GenerativeAdversarialNetwork-ImageComposition

GAN-based image composition via Spatial Transformer Networks and HomographyNet. Jointly learns geometric alignment and adversarial appearance adaptation to composite donor regions (glasses) onto recipient face images from CelebA.

Research implementation of GAN-based image composition combining Homography estimation (HomographyNet), Spatial Transformer Networks, and a GAN discriminator to splice image regions — specifically glasses onto faces — with geometric alignment and appearance adaptation.

Key Idea

Compositing a donor region (e.g., glasses) into a recipient image (a face) requires:

Geometric alignment — the donor must be warped to fit the recipient's geometry
Appearance adaptation — lighting and colour must match the recipient

This project trains a Spatial Transformer GAN on the CelebA face dataset to jointly learn the affine warp parameters (scale, rotation, translation) and discriminate realistic from unrealistic composites.

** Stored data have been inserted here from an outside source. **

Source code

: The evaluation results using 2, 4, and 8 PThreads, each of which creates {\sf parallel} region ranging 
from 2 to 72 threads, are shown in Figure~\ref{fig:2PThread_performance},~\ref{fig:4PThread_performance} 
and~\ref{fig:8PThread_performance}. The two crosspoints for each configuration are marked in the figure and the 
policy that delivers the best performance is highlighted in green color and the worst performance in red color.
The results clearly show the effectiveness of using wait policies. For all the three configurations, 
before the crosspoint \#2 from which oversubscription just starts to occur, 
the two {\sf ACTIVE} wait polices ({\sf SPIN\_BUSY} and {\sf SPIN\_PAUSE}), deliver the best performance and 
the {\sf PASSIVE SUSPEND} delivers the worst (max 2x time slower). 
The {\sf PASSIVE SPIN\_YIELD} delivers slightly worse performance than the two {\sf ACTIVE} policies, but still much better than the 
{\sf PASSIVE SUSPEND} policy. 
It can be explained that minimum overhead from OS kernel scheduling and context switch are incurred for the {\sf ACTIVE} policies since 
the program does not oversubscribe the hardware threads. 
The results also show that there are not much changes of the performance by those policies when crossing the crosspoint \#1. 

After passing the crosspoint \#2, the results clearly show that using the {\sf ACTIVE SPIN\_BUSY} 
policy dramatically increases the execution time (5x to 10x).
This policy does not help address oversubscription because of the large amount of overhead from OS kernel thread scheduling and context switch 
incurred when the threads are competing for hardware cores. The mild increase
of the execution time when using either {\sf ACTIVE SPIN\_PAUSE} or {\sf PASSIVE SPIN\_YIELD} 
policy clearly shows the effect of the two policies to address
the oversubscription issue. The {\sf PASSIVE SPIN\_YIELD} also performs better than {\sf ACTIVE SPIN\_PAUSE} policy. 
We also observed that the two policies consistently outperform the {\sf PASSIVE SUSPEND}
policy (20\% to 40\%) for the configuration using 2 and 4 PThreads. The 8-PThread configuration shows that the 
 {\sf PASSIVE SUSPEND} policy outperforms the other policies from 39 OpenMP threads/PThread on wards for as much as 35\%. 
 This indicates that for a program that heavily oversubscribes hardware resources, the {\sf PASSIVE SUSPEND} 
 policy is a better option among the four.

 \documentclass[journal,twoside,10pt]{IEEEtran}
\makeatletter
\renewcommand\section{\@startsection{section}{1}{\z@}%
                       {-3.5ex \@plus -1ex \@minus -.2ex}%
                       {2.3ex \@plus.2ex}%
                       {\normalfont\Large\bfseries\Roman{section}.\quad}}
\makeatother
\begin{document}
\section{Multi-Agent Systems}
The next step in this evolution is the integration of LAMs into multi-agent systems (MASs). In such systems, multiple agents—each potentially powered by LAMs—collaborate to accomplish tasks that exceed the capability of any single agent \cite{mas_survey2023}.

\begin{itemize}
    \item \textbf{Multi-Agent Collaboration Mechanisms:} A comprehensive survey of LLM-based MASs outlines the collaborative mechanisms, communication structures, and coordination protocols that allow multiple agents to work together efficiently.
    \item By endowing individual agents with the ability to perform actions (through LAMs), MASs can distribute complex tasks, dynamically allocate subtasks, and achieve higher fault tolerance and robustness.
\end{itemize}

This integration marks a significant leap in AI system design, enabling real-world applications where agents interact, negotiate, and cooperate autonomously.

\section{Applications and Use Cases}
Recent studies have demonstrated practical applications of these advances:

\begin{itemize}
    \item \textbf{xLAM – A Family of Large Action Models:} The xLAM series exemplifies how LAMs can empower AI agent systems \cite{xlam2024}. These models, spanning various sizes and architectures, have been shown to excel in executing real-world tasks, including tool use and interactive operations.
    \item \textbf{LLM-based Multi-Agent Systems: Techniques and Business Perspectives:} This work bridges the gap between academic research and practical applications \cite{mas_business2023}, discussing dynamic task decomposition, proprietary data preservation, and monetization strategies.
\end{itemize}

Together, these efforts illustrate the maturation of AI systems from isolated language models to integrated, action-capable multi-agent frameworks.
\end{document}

Donor (glasses) + Recipient (face)
         ↓
Geometric Predictor (CNN) → affine parameters [θ]
         ↓
Spatial Transformer → warped donor
         ↓
GAN Discriminator → realistic / unrealistic
         ↓
Composite output

Architecture

flowchart LR
    subgraph Input["Input"]
        D["Donor\n(glasses patch)"]
        R["Recipient\n(face, CelebA)"]
    end

    subgraph STN["Spatial Transformer GAN"]
        D --> GP["Geometric Predictor\nCNN → θ (6 affine params)"]
        R --> GP
        GP --> ST["Spatial Transformer\nwarpAffine"]
        ST --> WARP["Warped donor\n(aligned to face)"]
        WARP --> DISC["GAN Discriminator\nreal / fake"]
        R --> DISC
    end

    subgraph Loss["Training Losses"]
        DISC --> ADV["Adversarial loss\n(GAN)"]
        ST --> GEOM["Geometric loss\n(landmark distance)"]
    end

    WARP --> OUT["Composite output"]

Results

Glasses composited onto CelebA aligned faces:

Multi-face results (faces in the wild, MTCNN detection):

Repository Layout

GenerativeAdversarialNetwork-ImageComposition/
├── src/
│   └── stgan/                        # Installable Python package
│       ├── __init__.py               # Package metadata
│       ├── _geometry.py              # Pure NumPy/SciPy geometry (fit, compose, inverse)
│       ├── warp.py                   # Differentiable STN ops (TF): vec2mtrx, transformImage
│       ├── graph.py                  # Network architectures: geometric predictor + discriminator
│       ├── data.py                   # CelebA data loading, batch sampling, history buffer
│       ├── utils.py                  # I/O, terminal colours, TensorBoard helpers, checkpointing
│       └── options.py                # Argparse config with derived fields (refMtrx, warpDim, …)
├── train_stgan.py                    # Full ST-GAN training loop (wrapped in main())
├── eval_stgan.py                     # Model evaluation / inference (wrapped in main())
├── train_Donly.py                    # Discriminator pre-training script
├── scripts/
│   └── preprocess_celeba.py          # CelebA → .npy with --celeba-path argparse
├── tests/
│   └── test_geometry.py              # 12 tests for _geometry (no TF required)
├── dataset/
│   ├── attribute_train.npy           # CelebA attribute vectors (train split)
│   ├── attribute_test.npy            # CelebA attribute vectors (test split)
│   └── glasses.npy                   # RGBA glasses donor patches
├── images/                           # Result visualisations
├── media/                            # Development progress images
├── pyproject.toml                    # Build config (hatchling), uv deps, pytest settings
└── requirements.txt                  # Legacy flat deps (see pyproject.toml)

Installation

Requires Python 3.8+. Uses uv for dependency management.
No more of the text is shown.